→ Problem statement
Nothing but the lines from the one with "2- Put the url on the .env file." through the last line of the entries below should appear in the copy, please, and no pictures.

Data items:
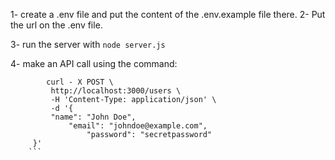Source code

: 1- create a .env file and put the content of the .env.example file there.
2- Put the url on the .env file.

3- run the server with 
`node server.js`

4- make an API call using the command:
```
        curl - X POST \
         http://localhost:3000/users \
         -H 'Content-Type: application/json' \
         -d '{
         "name": "John Doe",
             "email": "johndoe@example.com",
                 "password": "secretpassword"
     }'
    ```
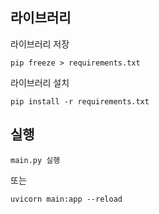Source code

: ## 라이브러리

라이브러리 저장

```
pip freeze > requirements.txt
```

라이브러리 설치

```
pip install -r requirements.txt
```

## 실행

```
main.py 실행
```

또는

```
uvicorn main:app --reload
```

→ Answer
2- Put the url on the .env file.

3- run the server with 
`node server.js`

4- make an API call using the command:
```
        curl - X POST \
         http://localhost:3000/users \
         -H 'Content-Type: application/json' \
         -d '{
         "name": "John Doe",
             "email": "johndoe@example.com",
                 "password": "secretpassword"
     }'
    ```
Source code

: ## 라이브러리

라이브러리 저장

```
pip freeze > requirements.txt
```

라이브러리 설치

```
pip install -r requirements.txt
```

## 실행

```
main.py 실행
```

또는

```
uvicorn main:app --reload
```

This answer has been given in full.